[Dataset entries]
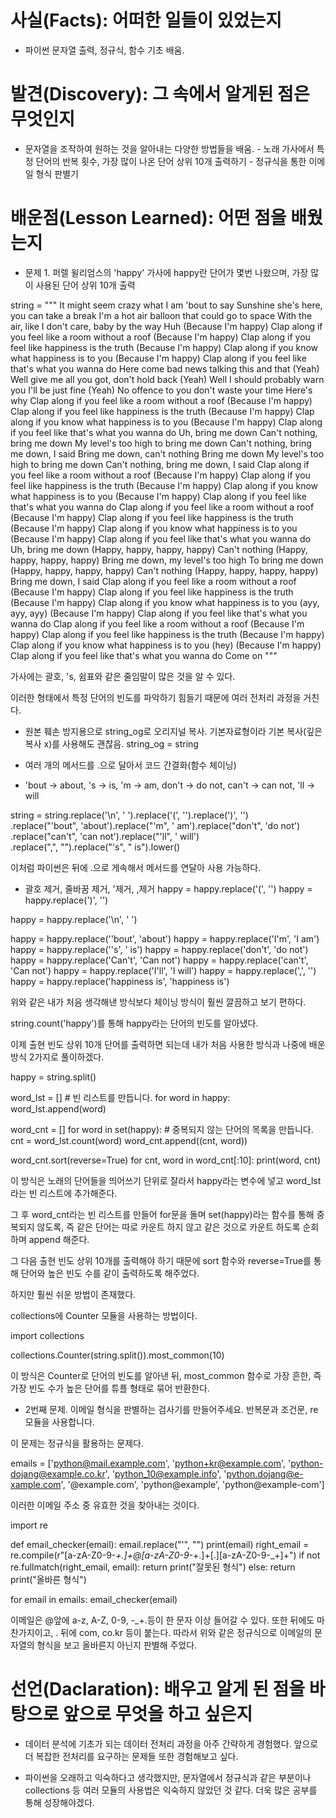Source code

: # 사실(Facts): 어떠한 일들이 있었는지
- 파이썬 문자열 출력, 정규식, 함수 기초 배움.

# 발견(Discovery): 그 속에서 알게된 점은 무엇인지
- 문자열을 조작하여 원하는 것을 알아내는 다양한 방법들을 배움.
        - 노래 가사에서 특정 단어의 반복 횟수, 가장 많이 나온 단어 상위 10개 출력하기
        - 정규식을 통한 이메일 형식 판별기



# 배운점(Lesson Learned): 어떤 점을 배웠는지

- 문제 1. 퍼렐 윌리엄스의 'happy' 가사에 happy란 단어가 몇번 나왔으며, 가장 많이 사용된 단어 상위 10개 출력


string = """
It might seem crazy what I am 'bout to say
Sunshine she's here, you can take a break
I'm a hot air balloon that could go to space
With the air, like I don't care, baby by the way
Huh (Because I'm happy)
Clap along if you feel like a room without a roof
(Because I'm happy)
Clap along if you feel like happiness is the truth
(Because I'm happy)
Clap along if you know what happiness is to you
(Because I'm happy)
Clap along if you feel like that's what you wanna do
Here come bad news talking this and that (Yeah)
Well give me all you got, don't hold back (Yeah)
Well I should probably warn you I'll be just fine (Yeah)
No offence to you don't waste your time
Here's why
Clap along if you feel like a room without a roof
(Because I'm happy)
Clap along if you feel like happiness is the truth
(Because I'm happy)
Clap along if you know what happiness is to you
(Because I'm happy)
Clap along if you feel like that's what you wanna do
Uh, bring me down
Can't nothing, bring me down
My level's too high to bring me down
Can't nothing, bring me down, I said
Bring me down, can't nothing
Bring me down
My level's too high to bring me down
Can't nothing, bring me down, I said
Clap along if you feel like a room without a roof
(Because I'm happy)
Clap along if you feel like happiness is the truth
(Because I'm happy)
Clap along if you know what happiness is to you
(Because I'm happy)
Clap along if you feel like that's what you wanna do
Clap along if you feel like a room without a roof
(Because I'm happy)
Clap along if you feel like happiness is the truth
(Because I'm happy)
Clap along if you know what happiness is to you
(Because I'm happy)
Clap along if you feel like that's what you wanna do
Uh, bring me down (Happy, happy, happy, happy)
Can't nothing (Happy, happy, happy, happy)
Bring me down, my level's too high
To bring me down (Happy, happy, happy, happy)
Can't nothing (Happy, happy, happy, happy)
Bring me down, I said
Clap along if you feel like a room without a roof
(Because I'm happy)
Clap along if you feel like happiness is the truth
(Because I'm happy)
Clap along if you know what happiness is to you (ayy, ayy, ayy)
(Because I'm happy)
Clap along if you feel like that's what you wanna do
Clap along if you feel like a room without a roof
(Because I'm happy)
Clap along if you feel like happiness is the truth
(Because I'm happy)
Clap along if you know what happiness is to you (hey)
(Because I'm happy)
Clap along if you feel like that's what you wanna do
Come on
"""

가사에는 괄호, 's, 쉼표와 같은 줄임말이 많은 것을 알 수 있다.

이러한 형태에서 특정 단어의 빈도를 파악하기 힘들기 때문에 여러 전처리 과정을 거친다.

- 원본 훼손 방지용으로 string_og로 오리지널 복사. 기본자료형이라 기본 복사(깊은 복사 x)를 사용해도 괜찮음.
string_og = string

- 여러 개의 메서드를 .으로 달아서 코드 간결화(함수 체이닝)
- 'bout -> about, 's -> is, 'm -> am, don't -> do not, can't -> can not, 'll -> will


string = string.replace('\n', ' ').replace('(', '').replace(')', '')\
                .replace("'bout", 'about').replace("'m", ' am').replace("don't", 'do not')\
                .replace("can't", 'can not').replace("'ll", ' will')\
                .replace(",", "").replace("'s", " is").lower()

이처럼 파이썬은 뒤에 .으로 게속해서 메서드를 연달아 사용 가능하다.

- 괄호 제거, 줄바꿈 제거, '제거, ,제거
happy = happy.replace('(', '')
happy = happy.replace(')', '')

happy = happy.replace('\n', ' ')

happy = happy.replace('\'bout', 'about')
happy = happy.replace('I\'m', 'I am')
happy = happy.replace('\'s', ' is')
happy = happy.replace('don\'t', 'do not')
happy = happy.replace('Can\'t', 'Can not')
happy = happy.replace('can\'t', 'Can not')
happy = happy.replace('I\'ll', 'I will')
happy = happy.replace(',', '')
happy = happy.replace('happiness  is', 'happiness is')

위와 같은 내가 처음 생각해낸 방식보다 체이닝 방식이 훨씬 깔끔하고 보기 편하다.


string.count('happy')를 통해 happy라는 단어의 빈도를 알아냈다.

이제 출현 빈도 상위 10개 단어를 출력하면 되는데 내가 처음 사용한 방식과 나중에 배운 방식 2가지로 풀이하겠다.

happy = string.split()


word_lst = [] # 빈 리스트를 만듭니다.
for word in happy:
    word_lst.append(word)

word_cnt = []
for word in set(happy): # 중복되지 않는 단어의 목록을 만듭니다.
    cnt = word_lst.count(word)
    word_cnt.append((cnt, word))

word_cnt.sort(reverse=True)
for cnt, word in word_cnt[:10]:
    print(word, cnt)

이 방식은 노래의 단어들을 띄어쓰기 단위로 잘라서 happy라는 변수에 넣고 word_lst라는 빈 리스트에 추가해준다. 

그 후 word_cnt라는 빈 리스트를 만들어 for문을 돌며 set(happy)라는 함수를 통해 중복되지 않도록, 즉 같은 단어는 따로 카운트 하지 않고 같은 것으로 카운트 하도록 순회하며 append 해준다.

그 다음 출현 빈도 상위 10개를 출력해야 하기 때문에 sort 함수와 reverse=True를 통해 단어와 높은 빈도 수를 같이 출력하도록 해주었다.




하지만 훨씬 쉬운 방법이 존재했다. 

collections에 Counter 모듈을 사용하는 방법이다.

import collections

collections.Counter(string.split()).most_common(10)

이 방식은 Counter로 단어의 빈도를 알아낸 뒤, most_common 함수로 가장 흔한, 즉 가장 빈도 수가 높은 단어를 튜플 형태로 묶어 반환한다.



- 2번째 문제. 이메일 형식을 판별하는 검사기를 만들어주세요. 반복문과 조건문, re 모듈을 사용합니다.

이 문제는 정규식을 활용하는 문제다. 

emails = ['python@mail.example.com', 'python+kr@example.com',
          'python-dojang@example.co.kr', 'python_10@example.info',
          'python.dojang@e-xample.com',
          '@example.com', 'python@example', 'python@example-com']

이러한 이메일 주소 중 유효한 것을 찾아내는 것이다. 


import re

def email_checker(email):
    email.replace("'", "")
    print(email)
    right_email = re.compile(r"[a-zA-Z0-9-_+.]+@[a-zA-Z0-9-_+.]+[.][a-zA-Z0-9-_+]+")
    if not re.fullmatch(right_email, email):
        return print("잘못된 형식")
    else:
        return print("올바른 형식")

for email in emails:
    email_checker(email)

이메일은 @앞에 a-z, A-Z, 0-9, -_+.등이 한 문자 이상 들어갈 수 있다. 또한 뒤에도 마찬가지이고, . 뒤에 com, co.kr 등이 붙는다. 따라서 위와 같은 정규식으로 이메일의 문자열의 형식을 보고 올바른지 아닌지 판별해 주었다.

# 선언(Daclaration): 배우고 알게 된 점을 바탕으로 앞으로 무엇을 하고 싶은지

- 데이터 분석에 기초가 되는 데이터 전처리 과정을 아주 간략하게 경험했다. 앞으로 더 복잡한 전처리를 요구하는 문제들 또한 경험해보고 싶다.

- 파이썬을 오래하고 익숙하다고 생각했지만, 문자열에서 정규식과 같은 부분이나 collections 등 여러 모듈의 사용법은 익숙하지 않았던 것 같다. 더욱 많은 공부를 통해 성장해야겠다.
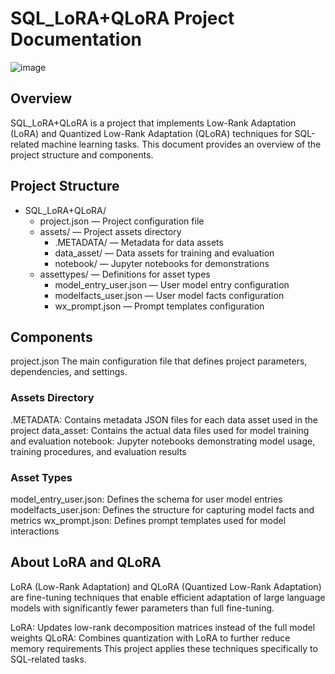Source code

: # SQL_LoRA+QLoRA Project Documentation

![image](https://github.com/user-attachments/assets/222f9c7b-2cd6-4b66-b427-9f3c7fb08ce6)


## Overview
SQL_LoRA+QLoRA is a project that implements Low-Rank Adaptation (LoRA) and Quantized Low-Rank Adaptation (QLoRA) techniques for SQL-related machine learning tasks. This document provides an overview of the project structure and components.

## Project Structure

- SQL_LoRA+QLoRA/
  - project.json              — Project configuration file
  - assets/                   — Project assets directory
    - .METADATA/              — Metadata for data assets
    - data_asset/             — Data assets for training and evaluation
    - notebook/               — Jupyter notebooks for demonstrations
  - assettypes/               — Definitions for asset types
    - model_entry_user.json   — User model entry configuration
    - modelfacts_user.json    — User model facts configuration
    - wx_prompt.json          — Prompt templates configuration


## Components
project.json
The main configuration file that defines project parameters, dependencies, and settings.

### Assets Directory
.METADATA: Contains metadata JSON files for each data asset used in the project
data_asset: Contains the actual data files used for model training and evaluation
notebook: Jupyter notebooks demonstrating model usage, training procedures, and evaluation results
### Asset Types
model_entry_user.json: Defines the schema for user model entries
modelfacts_user.json: Defines the structure for capturing model facts and metrics
wx_prompt.json: Defines prompt templates used for model interactions

## About LoRA and QLoRA
LoRA (Low-Rank Adaptation) and QLoRA (Quantized Low-Rank Adaptation) are fine-tuning techniques that enable efficient adaptation of large language models with significantly fewer parameters than full fine-tuning.

LoRA: Updates low-rank decomposition matrices instead of the full model weights
QLoRA: Combines quantization with LoRA to further reduce memory requirements
This project applies these techniques specifically to SQL-related tasks.
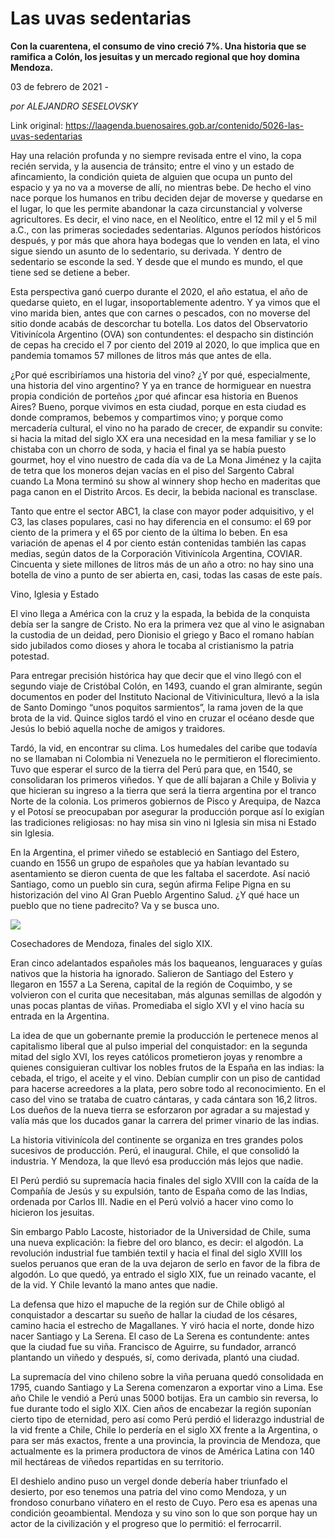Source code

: # Las uvas sedentarias

**Con la cuarentena, el consumo de vino creció 7%. Una historia que se ramifica a Colón, los jesuitas y un mercado regional que hoy domina Mendoza.**

03 de febrero de 2021 - 

_por ALEJANDRO SESELOVSKY_

Link original: https://laagenda.buenosaires.gob.ar/contenido/5026-las-uvas-sedentarias



Hay una relación profunda y no siempre revisada entre el vino, la copa recién servida, y la ausencia de tránsito; entre el vino y un estado de afincamiento, la condición quieta de alguien que ocupa un punto del espacio y ya no va a moverse de allí, no mientras bebe. De hecho el vino nace porque los humanos en tribu deciden dejar de moverse y quedarse en el lugar, lo que les permite abandonar la caza circunstancial y volverse agricultores. Es decir, el vino nace, en el Neolítico, entre el 12 mil y el 5 mil a.C., con las primeras sociedades sedentarias. Algunos períodos históricos después, y por más que ahora haya bodegas que lo venden en lata, el vino sigue siendo un asunto de lo sedentario, su derivada. Y dentro de sedentario se esconde la sed. Y desde que el mundo es mundo, el que tiene sed se detiene a beber.




Esta perspectiva ganó cuerpo durante el 2020, el año estatua, el año de quedarse quieto, en el lugar, insoportablemente adentro. Y ya vimos que el vino marida bien, antes que con carnes o pescados, con no moverse del sitio donde acabás de descorchar tu botella. Los datos del Observatorio Vitivinícola Argentino (OVA) son contundentes: el despacho sin distinción de cepas ha crecido el 7 por ciento del 2019 al 2020, lo que implica que en pandemia tomamos 57 millones de litros más que antes de ella.




¿Por qué escribiríamos una historia del vino? ¿Y por qué, especialmente, una historia del vino argentino? Y ya en trance de hormiguear en nuestra propia condición de porteños ¿por qué afincar esa historia en Buenos Aires? Bueno, porque vivimos en esta ciudad, porque en esta ciudad es donde compramos, bebemos y compartimos vino; y porque como mercadería cultural, el vino no ha parado de crecer, de expandir su convite: si hacia la mitad del siglo XX era una necesidad en la mesa familiar y se lo chistaba con un chorro de soda, y hacia el final ya se había puesto gourmet, hoy el vino nuestro de cada día va de La Mona Jiménez y la cajita de tetra que los moneros dejan vacías en el piso del Sargento Cabral cuando La Mona terminó su show al winnery shop hecho en maderitas que paga canon en el Distrito Arcos. Es decir, la bebida nacional es transclase.




Tanto que entre el sector ABC1, la clase con mayor poder adquisitivo, y el C3, las clases populares, casi no hay diferencia en el consumo: el 69 por ciento de la primera y el 65 por ciento de la última lo beben. En esa variación de apenas el 4 por ciento están contenidas también las capas medias, según datos de la Corporación Vitivinícola Argentina, COVIAR. Cincuenta y siete millones de litros más de un año a otro: no hay sino una botella de vino a punto de ser abierta en, casi, todas las casas de este país.




Vino, Iglesia y Estado




El vino llega a América con la cruz y la espada, la bebida de la conquista debía ser la sangre de Cristo. No era la primera vez que al vino le asignaban la custodia de un deidad, pero Dionisio el griego y Baco el romano habían sido jubilados como dioses y ahora le tocaba al cristianismo la patria potestad.




Para entregar precisión histórica hay que decir que el vino llegó con el segundo viaje de Cristóbal Colón, en 1493, cuando el gran almirante, según documentos en poder del Instituto Nacional de Vitivinicultura, llevó a la isla de Santo Domingo “unos poquitos sarmientos”, la rama joven de la que brota de la vid. Quince siglos tardó el vino en cruzar el océano desde que Jesús lo bebió aquella noche de amigos y traidores.




Tardó, la vid, en encontrar su clima. Los humedales del caribe que todavía no se llamaban ni Colombia ni Venezuela no le permitieron el florecimiento. Tuvo que esperar el surco de la tierra del Perú para que, en 1540, se consolidaran los primeros viñedos. Y que de allí bajaran a Chile y Bolivia y que hicieran su ingreso a la tierra que será la tierra argentina por el tranco Norte de la colonia. Los primeros gobiernos de Pisco y Arequipa, de Nazca y el Potosí se preocupaban por asegurar la producción porque así lo exigían las tradiciones religiosas: no hay misa sin vino ni Iglesia sin misa ni Estado sin Iglesia.




En la Argentina, el primer viñedo se estableció en Santiago del Estero, cuando en 1556 un grupo de españoles que ya habían levantado su asentamiento se dieron cuenta de que les faltaba el sacerdote. Así nació Santiago, como un pueblo sin cura, según afirma Felipe Pigna en su historización del vino Al Gran Pueblo Argentino Salud. ¿Y qué hace un pueblo que no tiene padrecito? Va y se busca uno.




![](https://cdn.flowlikemusic.com/files/images/45683/e112091d-84d4-48ce-bc29-64fdb0ff2703.jpeg)




Cosechadores de Mendoza, finales del siglo XIX.




Eran cinco adelantados españoles más los baqueanos, lenguaraces y guías nativos que la historia ha ignorado. Salieron de Santiago del Estero y llegaron en 1557 a La Serena, capital de la región de Coquimbo, y se volvieron con el curita que necesitaban, más algunas semillas de algodón y unas pocas plantas de viñas. Promediaba el siglo XVI y el vino hacía su entrada en la Argentina.




La idea de que un gobernante premie la producción le pertenece menos al capitalismo liberal que al pulso imperial del conquistador: en la segunda mitad del siglo XVI, los reyes católicos prometieron joyas y renombre a quienes consiguieran cultivar los nobles frutos de la España en las indias: la cebada, el trigo, el aceite y el vino. Debían cumplir con un piso de cantidad para hacerse acreedores a la plata, pero sobre todo al reconocimiento. En el caso del vino se trataba de cuatro cántaras, y cada cántara son 16,2 litros. Los dueños de la nueva tierra se esforzaron por agradar a su majestad y valía más que los ducados ganar la carrera del primer vinario de las indias.




La historia vitivinícola del continente se organiza en tres grandes polos sucesivos de producción. Perú, el inaugural. Chile, el que consolidó la industria. Y Mendoza, la que llevó esa producción más lejos que nadie.




El Perú perdió su supremacía hacia finales del siglo XVIII con la caída de la Compañía de Jesús y su expulsión, tanto de España como de las Indias, ordenada por Carlos III. Nadie en el Perú volvió a hacer vino como lo hicieron los jesuitas.




Sin embargo Pablo Lacoste, historiador de la Universidad de Chile, suma una nueva explicación: la fiebre del oro blanco, es decir: el algodón. La revolución industrial fue también textil y hacia el final del siglo XVIII los suelos peruanos que eran de la uva dejaron de serlo en favor de la fibra de algodón. Lo que quedó, ya entrado el siglo XIX, fue un reinado vacante, el de la vid. Y Chile levantó la mano antes que nadie.




La defensa que hizo el mapuche de la región sur de Chile obligó al conquistador a descartar su sueño de hallar la ciudad de los césares, camino hacia el estrecho de Magallanes. Y viró hacia el norte, donde hizo nacer Santiago y La Serena. El caso de La Serena es contundente: antes que la ciudad fue su viña. Francisco de Aguirre, su fundador, arrancó plantando un viñedo y después, sí, como derivada, plantó una ciudad.




La supremacía del vino chileno sobre la viña peruana quedó consolidada en 1795, cuando Santiago y La Serena comenzaron a exportar vino a Lima. Ese año Chile le vendió a Perú unas 5000 botijas. Era un cambio sin reversa, lo fue durante todo el siglo XIX. Cien años de encabezar la región suponían cierto tipo de eternidad, pero así como Perú perdió el liderazgo industrial de la vid frente a Chile, Chile lo perdería en el siglo XX frente a la Argentina, o para ser más exactos, frente a una provincia, la provincia de Mendoza, que actualmente es la primera productora de vinos de América Latina con 140 mil hectáreas de viñedos repartidas en su territorio.




El deshielo andino puso un vergel donde debería haber triunfado el desierto, por eso tenemos una patria del vino como Mendoza, y un frondoso conurbano viñatero en el resto de Cuyo. Pero esa es apenas una condición geoambiental. Mendoza y su vino son lo que son porque hay un actor de la civilización y el progreso que lo permitió: el ferrocarril.



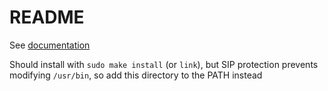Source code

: # README

See [documentation](https://github.com/Naheel-Azawy/stpv)

Should install with `sudo make install` (or `link`), but SIP protection prevents modifying `/usr/bin`, so add this directory to the PATH instead
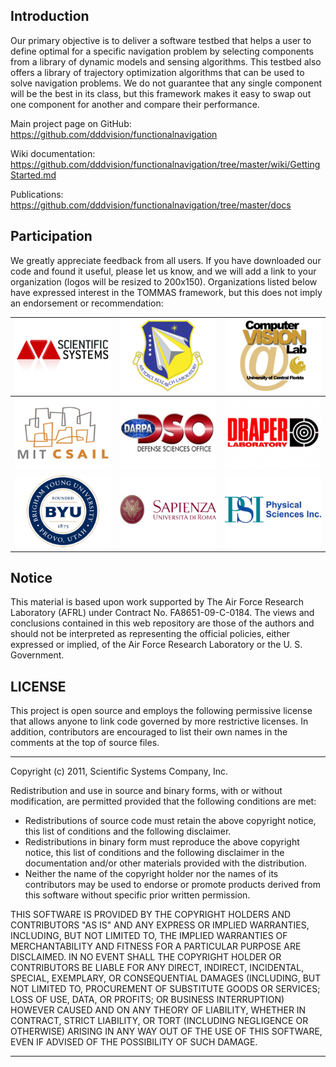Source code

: ## Introduction ##

Our primary objective is to deliver a software testbed that helps a user to define optimal for a specific navigation problem by selecting components from a library of dynamic models and sensing algorithms. This testbed also offers a library of trajectory optimization algorithms that can be used to solve navigation problems. We do not guarantee that any single component will be the best in its class, but this framework makes it easy to swap out one component for another and compare their performance.

Main project page on GitHub:
https://github.com/dddvision/functionalnavigation

Wiki documentation:
https://github.com/dddvision/functionalnavigation/tree/master/wiki/GettingStarted.md

Publications:
https://github.com/dddvision/functionalnavigation/tree/master/docs

## Participation ##

We greatly appreciate feedback from all users. If you have downloaded our code and found it useful, please let us know, and we will add a link to your organization (logos will be resized to 200x150). Organizations listed below have expressed interest in the TOMMAS framework, but this does not imply an endorsement or recommendation:

| [![](https://github.com/dddvision/functionalnavigation/blob/master/wiki/SSCI.png)](http://www.ssci.com) | [![](https://github.com/dddvision/functionalnavigation/blob/master/wiki/AFRL.png)](http://www.eglin.af.mil) | [![](https://github.com/dddvision/functionalnavigation/blob/master/wiki/UCF-CVL.png)](http://server.cs.ucf.edu/~vision) |
|:-----------------------------------------------------------------------------------------|:---------------------------------------------------------------------------------------------|:---------------------------------------------------------------------------------------------------------|
| [![](https://github.com/dddvision/functionalnavigation/blob/master/wiki/MIT-CSAIL.png)](http://www.csail.mit.edu) | [![](https://github.com/dddvision/functionalnavigation/blob/master/wiki/DARPA-DSO.png)](http://www.darpa.mil/dso) | [![](https://github.com/dddvision/functionalnavigation/blob/master/wiki/Draper.png)](http://www.draper.com) |
| [![](https://github.com/dddvision/functionalnavigation/blob/master/wiki/BYU.png)](http://home.byu.edu) | [![](https://github.com/dddvision/functionalnavigation/blob/master/wiki/Sapienza.png)](http://labrococo.dis.uniroma1.it/dokuwiki/doku.php) | [![](https://github.com/dddvision/functionalnavigation/blob/master/wiki/PhysicalSciences.png)](http://www.psicorp.com) |


## Notice ##

This material is based upon work supported by The Air Force Research Laboratory (AFRL) under Contract No. FA8651-09-C-0184. The views and conclusions contained in this web repository are those of the authors and should not be interpreted as representing the official policies, either expressed or implied, of the Air Force Research Laboratory or the U. S. Government.


## LICENSE ##

This project is open source and employs the following permissive license that allows anyone to link code governed by more restrictive licenses.  In addition, contributors are encouraged to list their own names in the comments at the top of source files.

---

Copyright (c) 2011, Scientific Systems Company, Inc.

Redistribution and use in source and binary forms, with or without modification, are permitted provided that the following conditions are met:

  * Redistributions of source code must retain the above copyright notice, this list of conditions and the following disclaimer.
  * Redistributions in binary form must reproduce the above copyright notice, this list of conditions and the following disclaimer in the documentation and/or other materials provided with the distribution.
  * Neither the name of the copyright holder nor the names of its contributors may be used to endorse or promote products derived from this software without specific prior written permission.

THIS SOFTWARE IS PROVIDED BY THE COPYRIGHT HOLDERS AND CONTRIBUTORS "AS IS" AND ANY EXPRESS OR IMPLIED WARRANTIES, INCLUDING, BUT NOT LIMITED TO, THE IMPLIED WARRANTIES OF MERCHANTABILITY AND FITNESS FOR A PARTICULAR PURPOSE ARE DISCLAIMED. IN NO EVENT SHALL THE COPYRIGHT HOLDER OR CONTRIBUTORS BE LIABLE FOR ANY DIRECT, INDIRECT, INCIDENTAL, SPECIAL, EXEMPLARY, OR CONSEQUENTIAL DAMAGES (INCLUDING, BUT NOT LIMITED TO, PROCUREMENT OF SUBSTITUTE GOODS OR SERVICES; LOSS OF USE, DATA, OR PROFITS; OR BUSINESS INTERRUPTION) HOWEVER CAUSED AND ON ANY THEORY OF LIABILITY, WHETHER IN CONTRACT, STRICT LIABILITY, OR TORT (INCLUDING NEGLIGENCE OR OTHERWISE) ARISING IN ANY WAY OUT OF THE USE OF THIS SOFTWARE, EVEN IF ADVISED OF THE POSSIBILITY OF SUCH DAMAGE.

---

* Task description *
Each line of the entries above that contains "Jupyter" must be copied into the answer.

* Exercise response *
    - notebook/               — Jupyter notebooks for demonstrations
notebook: Jupyter notebooks demonstrating model usage, training procedures, and evaluation results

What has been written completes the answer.